Alcatel to buy Lucent for $13.4 bn
French communications-equipment maker Alcatel said on Sunday it would buy smaller US rival Lucent Technologies Inc for $13.4 billion.india Updated: Apr 03, 2006 11:07 IST
French communications-equipment maker Alcatel said on Sunday it would buy smaller US rival Lucent Technologies Inc for $13.4 billion to gain market heft and broaden its product mix.
Together, the companies would have total revenue of $25 billion (21 billion euros), roughly matching current industry leader Cisco Systems Inc. They would also wield greater clout to negotiate prices with customers and enjoy a broader research and development base.
"Competition is increasing and size and scale really matter," Lucent Chief Executive Patricia Russo told analysts and reporters on a conference call, adding that the prospect of joining the companies' research and development muscle helped to cinch the deal.
Russo, 53, will serve as CEO of the combined Paris-based company, although she does not speak French.
The transaction, which analysts said could trigger other mergers throughout the equipment sector, comes five years after Lucent and Alcatel first discussed a merger. Talks broke down in 2001 after Lucent balked at the idea of a takeover, rather than a so-called "merger of equals."
Alcatel would now own 60 per cent of the combined company, whose name has yet to be determined. It expects the deal to boost earnings per share in the first year, excluding restructuring charges.
The companies plan to cut about 10 percent of their combined work force, or about 8,800 jobs. Alcatel Chairman and Chief Executive Serge Tchuruk would be nonexecutive chairman.
"The question for Alcatel/Lucent is, can they put this company together without a lot of integration risks?" UBS analyst Nikos Theodosopoulos said.
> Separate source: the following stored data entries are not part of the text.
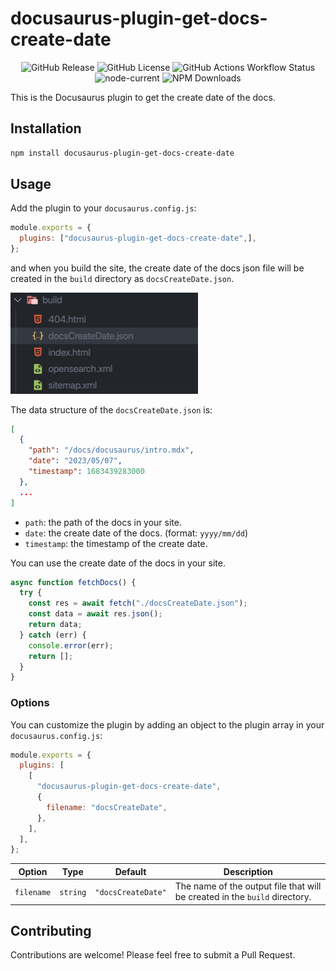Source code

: # docusaurus-plugin-get-docs-create-date

<div align="center">

![GitHub Release](https://img.shields.io/github/v/release/Jim876633/docusaurus-plugin-get-doc-create-date?logo=github)
![GitHub License](https://img.shields.io/github/license/Jim876633/docusaurus-plugin-get-doc-create-date?logo=github)
![GitHub Actions Workflow Status](https://img.shields.io/github/actions/workflow/status/Jim876633/docusaurus-plugin-get-doc-create-date/.github%2Fworkflows%2Frelease.yml?logo=github)
![node-current](https://img.shields.io/node/v/docusaurus-plugin-get-docs-create-date?logo=npm)
![NPM Downloads](https://img.shields.io/npm/dm/docusaurus-plugin-get-docs-create-date?logo=npm)

</div>

This is the Docusaurus plugin to get the create date of the docs.

## Installation

```bash
npm install docusaurus-plugin-get-docs-create-date
```

## Usage

Add the plugin to your `docusaurus.config.js`:

```javascript
module.exports = {
  plugins: ["docusaurus-plugin-get-docs-create-date",],
};
```


and when you build the site, the create date of the docs json file will be created in the `build` directory as `docsCreateDate.json`.

<img src="./docsCreateDate.jpg" width="300"/>

<br/>

The data structure of the `docsCreateDate.json` is:

```json
[
  {
    "path": "/docs/docusaurus/intro.mdx",
    "date": "2023/05/07",
    "timestamp": 1683439283000
  },
  ...
]
```

- `path`: the path of the docs in your site.
- `date`: the create date of the docs. (format: `yyyy/mm/dd`)
- `timestamp`: the timestamp of the create date.

You can use the create date of the docs in your site.

```javascript
async function fetchDocs() {
  try {
    const res = await fetch("./docsCreateDate.json");
    const data = await res.json();
    return data;
  } catch (err) {
    console.error(err);
    return [];
  }
}
```

### Options

You can customize the plugin by adding an object to the plugin array in your `docusaurus.config.js`:

```javascript
module.exports = {
  plugins: [
    [
      "docusaurus-plugin-get-docs-create-date",
      {
        filename: "docsCreateDate",
      },
    ],
  ],
};
```

| Option | Type | Default | Description |
|--------|------|---------|-------------|
| `filename` | `string` | `"docsCreateDate"` | The name of the output file that will be created in the `build` directory. |

## Contributing

Contributions are welcome! Please feel free to submit a Pull Request.
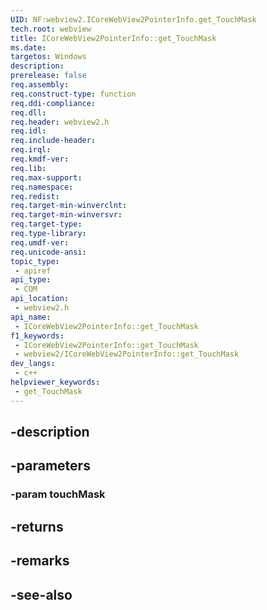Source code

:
 ```yaml
---
UID: NF:webview2.ICoreWebView2PointerInfo.get_TouchMask
tech.root: webview
title: ICoreWebView2PointerInfo::get_TouchMask
ms.date: 
targetos: Windows
description: 
prerelease: false
req.assembly: 
req.construct-type: function
req.ddi-compliance: 
req.dll: 
req.header: webview2.h
req.idl: 
req.include-header: 
req.irql: 
req.kmdf-ver: 
req.lib: 
req.max-support: 
req.namespace: 
req.redist: 
req.target-min-winverclnt: 
req.target-min-winversvr: 
req.target-type: 
req.type-library: 
req.umdf-ver: 
req.unicode-ansi: 
topic_type:
 - apiref
api_type:
 - COM
api_location:
 - webview2.h
api_name:
 - ICoreWebView2PointerInfo::get_TouchMask
f1_keywords:
 - ICoreWebView2PointerInfo::get_TouchMask
 - webview2/ICoreWebView2PointerInfo::get_TouchMask
dev_langs:
 - c++
helpviewer_keywords:
 - get_TouchMask
---
```


## -description

## -parameters

### -param touchMask

## -returns

## -remarks

## -see-also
With the deal, Lucent would gain a stronger partner after struggling to cut costs and restructure following the loss of business after the burst of the Internet bubble, analysts said.
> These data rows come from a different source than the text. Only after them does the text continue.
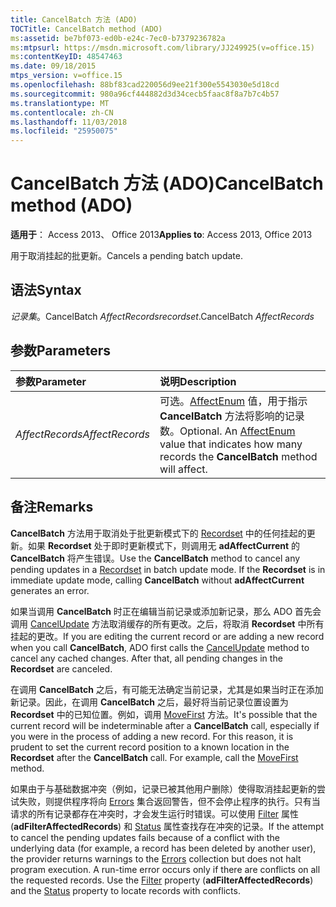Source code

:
 ```yaml
---
title: CancelBatch 方法 (ADO)
TOCTitle: CancelBatch method (ADO)
ms:assetid: be7bf073-ed0b-e24c-7ec0-b7379236782a
ms:mtpsurl: https://msdn.microsoft.com/library/JJ249925(v=office.15)
ms:contentKeyID: 48547463
ms.date: 09/18/2015
mtps_version: v=office.15
ms.openlocfilehash: 88bf83cad220056d9ee21f300e5543030e5d18cd
ms.sourcegitcommit: 980a96cf444882d3d34cecb5faac8f8a7b7c4b57
ms.translationtype: MT
ms.contentlocale: zh-CN
ms.lasthandoff: 11/03/2018
ms.locfileid: "25950075"
---
```

# <a name="cancelbatch-method-ado"></a><span data-ttu-id="0efe8-102">CancelBatch 方法 (ADO)</span><span class="sxs-lookup"><span data-stu-id="0efe8-102">CancelBatch method (ADO)</span></span>

<span data-ttu-id="0efe8-103">**适用于**： Access 2013、 Office 2013</span><span class="sxs-lookup"><span data-stu-id="0efe8-103">**Applies to**: Access 2013, Office 2013</span></span>

<span data-ttu-id="0efe8-104">用于取消挂起的批更新。</span><span class="sxs-lookup"><span data-stu-id="0efe8-104">Cancels a pending batch update.</span></span>

## <a name="syntax"></a><span data-ttu-id="0efe8-105">语法</span><span class="sxs-lookup"><span data-stu-id="0efe8-105">Syntax</span></span>

<span data-ttu-id="0efe8-106">*记录集*。CancelBatch *AffectRecords*</span><span class="sxs-lookup"><span data-stu-id="0efe8-106">*recordset*.CancelBatch *AffectRecords*</span></span>

## <a name="parameters"></a><span data-ttu-id="0efe8-107">参数</span><span class="sxs-lookup"><span data-stu-id="0efe8-107">Parameters</span></span>

|<span data-ttu-id="0efe8-108">参数</span><span class="sxs-lookup"><span data-stu-id="0efe8-108">Parameter</span></span>|<span data-ttu-id="0efe8-109">说明</span><span class="sxs-lookup"><span data-stu-id="0efe8-109">Description</span></span>|
|:--------|:----------|
|<span data-ttu-id="0efe8-110">*AffectRecords*</span><span class="sxs-lookup"><span data-stu-id="0efe8-110">*AffectRecords*</span></span> |<span data-ttu-id="0efe8-p101">可选。[AffectEnum](affectenum.md) 值，用于指示 **CancelBatch** 方法将影响的记录数。</span><span class="sxs-lookup"><span data-stu-id="0efe8-p101">Optional. An [AffectEnum](affectenum.md) value that indicates how many records the **CancelBatch** method will affect.</span></span> |

## <a name="remarks"></a><span data-ttu-id="0efe8-113">备注</span><span class="sxs-lookup"><span data-stu-id="0efe8-113">Remarks</span></span>

<span data-ttu-id="0efe8-p102">**CancelBatch** 方法用于取消处于批更新模式下的 [Recordset](recordset-object-ado.md) 中的任何挂起的更新。如果 **Recordset** 处于即时更新模式下，则调用无 **adAffectCurrent** 的 **CancelBatch** 将产生错误。</span><span class="sxs-lookup"><span data-stu-id="0efe8-p102">Use the **CancelBatch** method to cancel any pending updates in a [Recordset](recordset-object-ado.md) in batch update mode. If the **Recordset** is in immediate update mode, calling **CancelBatch** without **adAffectCurrent** generates an error.</span></span>

<span data-ttu-id="0efe8-p103">如果当调用 **CancelBatch** 时正在编辑当前记录或添加新记录，那么 ADO 首先会调用 [CancelUpdate](cancelupdate-method-ado.md) 方法取消缓存的所有更改。之后，将取消 **Recordset** 中所有挂起的更改。</span><span class="sxs-lookup"><span data-stu-id="0efe8-p103">If you are editing the current record or are adding a new record when you call **CancelBatch**, ADO first calls the [CancelUpdate](cancelupdate-method-ado.md) method to cancel any cached changes. After that, all pending changes in the **Recordset** are canceled.</span></span>

<span data-ttu-id="0efe8-p104">在调用 **CancelBatch** 之后，有可能无法确定当前记录，尤其是如果当时正在添加新记录。因此，在调用 **CancelBatch** 之后，最好将当前记录位置设置为 **Recordset** 中的已知位置。例如，调用 [MoveFirst](movefirst-movelast-movenext-and-moveprevious-methods-ado.md) 方法。</span><span class="sxs-lookup"><span data-stu-id="0efe8-p104">It's possible that the current record will be indeterminable after a **CancelBatch** call, especially if you were in the process of adding a new record. For this reason, it is prudent to set the current record position to a known location in the **Recordset** after the **CancelBatch** call. For example, call the [MoveFirst](movefirst-movelast-movenext-and-moveprevious-methods-ado.md) method.</span></span>

<span data-ttu-id="0efe8-p105">如果由于与基础数据冲突（例如，记录已被其他用户删除）使得取消挂起更新的尝试失败，则提供程序将向 [Errors](errors-collection-ado.md) 集合返回警告，但不会停止程序的执行。只有当请求的所有记录都存在冲突时，才会发生运行时错误。可以使用 [Filter](filter-property-ado.md) 属性 (**adFilterAffectedRecords**) 和 [Status](status-property-ado-recordset.md) 属性查找存在冲突的记录。</span><span class="sxs-lookup"><span data-stu-id="0efe8-p105">If the attempt to cancel the pending updates fails because of a conflict with the underlying data (for example, a record has been deleted by another user), the provider returns warnings to the [Errors](errors-collection-ado.md) collection but does not halt program execution. A run-time error occurs only if there are conflicts on all the requested records. Use the [Filter](filter-property-ado.md) property (**adFilterAffectedRecords**) and the [Status](status-property-ado-recordset.md) property to locate records with conflicts.</span></span>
Alcatel, which has expertise in high-speed digital subscriber line (DSL) technology, would gain Lucent's dominance in wireless technology and contracts with big carriers such as Verizon Communications.
Alcatel also gets Bell Labs, Lucent's historic research arm, which is responsible for technological inventions ranging from transistors and lasers to cellular telephone technology, data networking and communications satellites.
The companies expect the deal to close in six to 12 months, but analysts said the French and US governments will likely scrutinize the structure of the transaction to ensure that each firm's sensitive military contracts are protected.
Lucent said it would create an independent unit that would run some some US government work. The subsidiary would be separately managed by a board composed of three US citizens "acceptable to the U.S. government," Russo said.
Analysts said exactly what would go into that subsidiary is likely to be open for debate, as well as a review by the Committee on Foreign Investment in the United States (CFIUS), which must clear foreign acquisitions of U.S. companies.
Lucent's government work includes an advanced communications system for the Defense Advanced Research Projects Agency, the Pentagon's technology incubator.
"I don't think there's any rational reason for anyone to oppose this deal. But rationality and politics are two different things. It doesn't mean that this deal doesn't become a political football," said Stephen Kamman, an analyst with CIBC World Markets.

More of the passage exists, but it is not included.